Though often confused with green tomatoes, tomatillos are actually a relative of the tomato with a completely different flavor. Housed in a papery husk, the tomatillo lends a distinct tart flavor to green sauces and other dishes. Tomatillos are small, just a few inches in diameter and are best used while still green, before they fully ripen to golden or purple hues.
Tomatillos may have a sticky pectin like substance when the husk is first removed. If so, simply rinse with water and proceed to prepare. Tomatillos do not need to be peeled or seeded before use. To quickly remove husks from a large number of tomatillos, put them in boiling water for ten seconds and remove.
Tomatillos are an important ingredient in traditional Mexican cuisine. They pair well with spices like garlic, cumin, and cilantro. Roast them or cook them over the stove top to make green salsa–acidic tomatillos will balance the spice of hot peppers in salsas.

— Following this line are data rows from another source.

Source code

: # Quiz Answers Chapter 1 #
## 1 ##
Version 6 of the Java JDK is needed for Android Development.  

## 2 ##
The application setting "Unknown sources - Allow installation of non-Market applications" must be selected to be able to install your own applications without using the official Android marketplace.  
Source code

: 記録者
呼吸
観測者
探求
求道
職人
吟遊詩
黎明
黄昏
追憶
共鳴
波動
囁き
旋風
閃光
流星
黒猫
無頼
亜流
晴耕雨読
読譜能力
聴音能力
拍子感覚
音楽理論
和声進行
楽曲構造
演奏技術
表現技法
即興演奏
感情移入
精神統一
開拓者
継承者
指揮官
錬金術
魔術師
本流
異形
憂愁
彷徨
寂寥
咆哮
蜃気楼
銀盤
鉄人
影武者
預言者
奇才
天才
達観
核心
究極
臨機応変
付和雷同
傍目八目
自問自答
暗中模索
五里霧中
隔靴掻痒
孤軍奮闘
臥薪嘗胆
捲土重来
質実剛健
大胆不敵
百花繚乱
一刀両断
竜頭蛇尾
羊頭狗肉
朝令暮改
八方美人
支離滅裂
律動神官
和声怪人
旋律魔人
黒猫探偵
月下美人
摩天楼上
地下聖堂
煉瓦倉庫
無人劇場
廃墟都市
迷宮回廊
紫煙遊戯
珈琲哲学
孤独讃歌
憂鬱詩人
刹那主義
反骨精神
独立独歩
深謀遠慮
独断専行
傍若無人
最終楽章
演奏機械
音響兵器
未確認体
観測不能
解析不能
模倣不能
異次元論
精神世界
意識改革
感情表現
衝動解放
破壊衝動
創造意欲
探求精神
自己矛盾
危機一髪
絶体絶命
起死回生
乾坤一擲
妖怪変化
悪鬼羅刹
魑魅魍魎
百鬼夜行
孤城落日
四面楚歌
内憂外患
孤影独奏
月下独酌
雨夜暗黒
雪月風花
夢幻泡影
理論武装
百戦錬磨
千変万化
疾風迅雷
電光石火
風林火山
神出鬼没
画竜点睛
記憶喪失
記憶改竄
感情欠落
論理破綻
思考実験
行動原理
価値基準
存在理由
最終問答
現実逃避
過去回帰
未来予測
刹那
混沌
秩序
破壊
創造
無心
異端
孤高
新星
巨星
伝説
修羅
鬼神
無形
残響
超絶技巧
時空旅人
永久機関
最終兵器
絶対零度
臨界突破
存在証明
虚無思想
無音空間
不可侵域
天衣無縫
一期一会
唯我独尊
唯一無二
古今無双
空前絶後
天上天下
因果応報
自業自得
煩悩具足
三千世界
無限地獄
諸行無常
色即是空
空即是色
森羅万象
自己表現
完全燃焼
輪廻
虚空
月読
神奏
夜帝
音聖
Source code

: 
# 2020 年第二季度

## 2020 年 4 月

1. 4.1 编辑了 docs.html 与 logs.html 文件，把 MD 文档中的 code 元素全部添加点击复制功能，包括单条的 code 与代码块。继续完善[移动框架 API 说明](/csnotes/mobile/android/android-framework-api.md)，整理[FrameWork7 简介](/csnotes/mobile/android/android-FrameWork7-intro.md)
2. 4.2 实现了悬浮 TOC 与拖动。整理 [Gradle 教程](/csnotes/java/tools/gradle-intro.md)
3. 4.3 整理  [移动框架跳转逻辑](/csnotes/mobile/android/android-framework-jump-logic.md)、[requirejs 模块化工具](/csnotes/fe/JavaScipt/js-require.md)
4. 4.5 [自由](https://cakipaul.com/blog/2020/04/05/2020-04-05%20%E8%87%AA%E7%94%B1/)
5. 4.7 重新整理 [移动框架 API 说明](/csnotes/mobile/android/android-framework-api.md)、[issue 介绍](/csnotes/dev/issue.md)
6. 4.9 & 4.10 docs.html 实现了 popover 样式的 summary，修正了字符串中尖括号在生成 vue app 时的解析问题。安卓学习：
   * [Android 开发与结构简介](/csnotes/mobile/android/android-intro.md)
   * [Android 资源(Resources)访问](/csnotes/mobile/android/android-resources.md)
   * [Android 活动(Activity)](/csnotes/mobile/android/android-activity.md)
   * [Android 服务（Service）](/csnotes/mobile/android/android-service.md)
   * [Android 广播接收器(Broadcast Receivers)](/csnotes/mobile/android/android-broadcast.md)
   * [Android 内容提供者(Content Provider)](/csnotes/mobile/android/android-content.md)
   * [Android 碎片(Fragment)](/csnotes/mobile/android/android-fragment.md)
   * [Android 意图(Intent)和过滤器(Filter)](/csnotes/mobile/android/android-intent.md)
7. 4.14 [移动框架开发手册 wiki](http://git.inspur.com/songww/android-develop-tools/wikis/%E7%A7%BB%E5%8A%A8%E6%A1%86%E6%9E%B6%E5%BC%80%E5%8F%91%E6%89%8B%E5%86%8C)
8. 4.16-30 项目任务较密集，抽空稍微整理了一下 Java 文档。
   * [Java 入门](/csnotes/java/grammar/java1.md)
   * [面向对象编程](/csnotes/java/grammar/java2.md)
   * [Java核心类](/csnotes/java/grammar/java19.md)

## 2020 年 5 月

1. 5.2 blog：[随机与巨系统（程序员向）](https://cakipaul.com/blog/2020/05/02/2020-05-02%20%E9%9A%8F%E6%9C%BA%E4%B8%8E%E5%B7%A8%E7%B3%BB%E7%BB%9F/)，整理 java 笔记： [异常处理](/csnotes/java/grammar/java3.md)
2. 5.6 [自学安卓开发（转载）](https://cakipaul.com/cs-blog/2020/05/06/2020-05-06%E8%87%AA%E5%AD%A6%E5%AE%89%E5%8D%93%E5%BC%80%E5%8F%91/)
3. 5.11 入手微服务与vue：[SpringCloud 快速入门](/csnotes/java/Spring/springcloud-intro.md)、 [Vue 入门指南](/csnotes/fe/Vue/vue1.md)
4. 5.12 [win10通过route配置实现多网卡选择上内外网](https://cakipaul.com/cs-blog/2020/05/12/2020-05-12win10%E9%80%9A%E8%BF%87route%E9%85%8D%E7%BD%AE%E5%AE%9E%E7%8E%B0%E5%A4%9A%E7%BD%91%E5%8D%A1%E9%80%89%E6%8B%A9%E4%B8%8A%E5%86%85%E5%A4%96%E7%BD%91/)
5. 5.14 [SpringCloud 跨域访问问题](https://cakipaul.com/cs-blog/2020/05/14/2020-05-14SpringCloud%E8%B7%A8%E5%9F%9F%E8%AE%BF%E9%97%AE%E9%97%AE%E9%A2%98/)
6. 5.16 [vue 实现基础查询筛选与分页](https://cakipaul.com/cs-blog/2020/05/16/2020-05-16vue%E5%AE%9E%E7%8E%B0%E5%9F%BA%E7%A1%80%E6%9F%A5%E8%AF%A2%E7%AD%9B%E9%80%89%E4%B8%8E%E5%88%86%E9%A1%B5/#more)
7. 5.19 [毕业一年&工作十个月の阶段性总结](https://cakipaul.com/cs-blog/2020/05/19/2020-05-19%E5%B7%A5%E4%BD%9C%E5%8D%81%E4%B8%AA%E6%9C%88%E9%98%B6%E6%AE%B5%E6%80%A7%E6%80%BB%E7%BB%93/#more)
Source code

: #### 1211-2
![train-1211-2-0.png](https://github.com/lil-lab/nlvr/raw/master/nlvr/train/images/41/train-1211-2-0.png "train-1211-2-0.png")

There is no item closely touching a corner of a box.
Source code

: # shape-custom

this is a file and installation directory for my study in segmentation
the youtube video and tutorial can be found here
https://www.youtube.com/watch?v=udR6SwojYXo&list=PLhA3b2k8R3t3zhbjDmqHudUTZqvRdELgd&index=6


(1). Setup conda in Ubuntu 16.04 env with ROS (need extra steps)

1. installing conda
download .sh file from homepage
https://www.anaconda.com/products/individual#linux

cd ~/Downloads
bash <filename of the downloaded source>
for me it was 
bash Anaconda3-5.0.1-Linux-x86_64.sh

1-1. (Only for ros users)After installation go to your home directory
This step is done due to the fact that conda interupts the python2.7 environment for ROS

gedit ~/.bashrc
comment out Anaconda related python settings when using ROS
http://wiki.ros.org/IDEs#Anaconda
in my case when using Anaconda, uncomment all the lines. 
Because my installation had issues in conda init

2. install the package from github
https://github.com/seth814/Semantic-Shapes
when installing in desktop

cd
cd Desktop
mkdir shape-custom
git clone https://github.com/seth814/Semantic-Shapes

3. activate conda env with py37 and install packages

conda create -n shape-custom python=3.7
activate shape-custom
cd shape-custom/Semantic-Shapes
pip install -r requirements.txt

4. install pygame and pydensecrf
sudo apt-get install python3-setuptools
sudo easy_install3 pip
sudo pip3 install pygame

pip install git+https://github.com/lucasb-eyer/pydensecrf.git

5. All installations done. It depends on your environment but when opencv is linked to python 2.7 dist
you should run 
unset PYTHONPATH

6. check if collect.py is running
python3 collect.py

They can be added to sandwiches like tomatoes, but with a more tart flavor or used in savory jams.
Tomatillos can be stored with their husks on in a plastic produce bag or paper bag in the fridge, or in the crisper drawer of the fridge for two to three weeks. To freeze, remove husks and place whole fruit into the freezer. When frozen tomatillos thaw they will be softer but can be used in salsas, soups, and jams.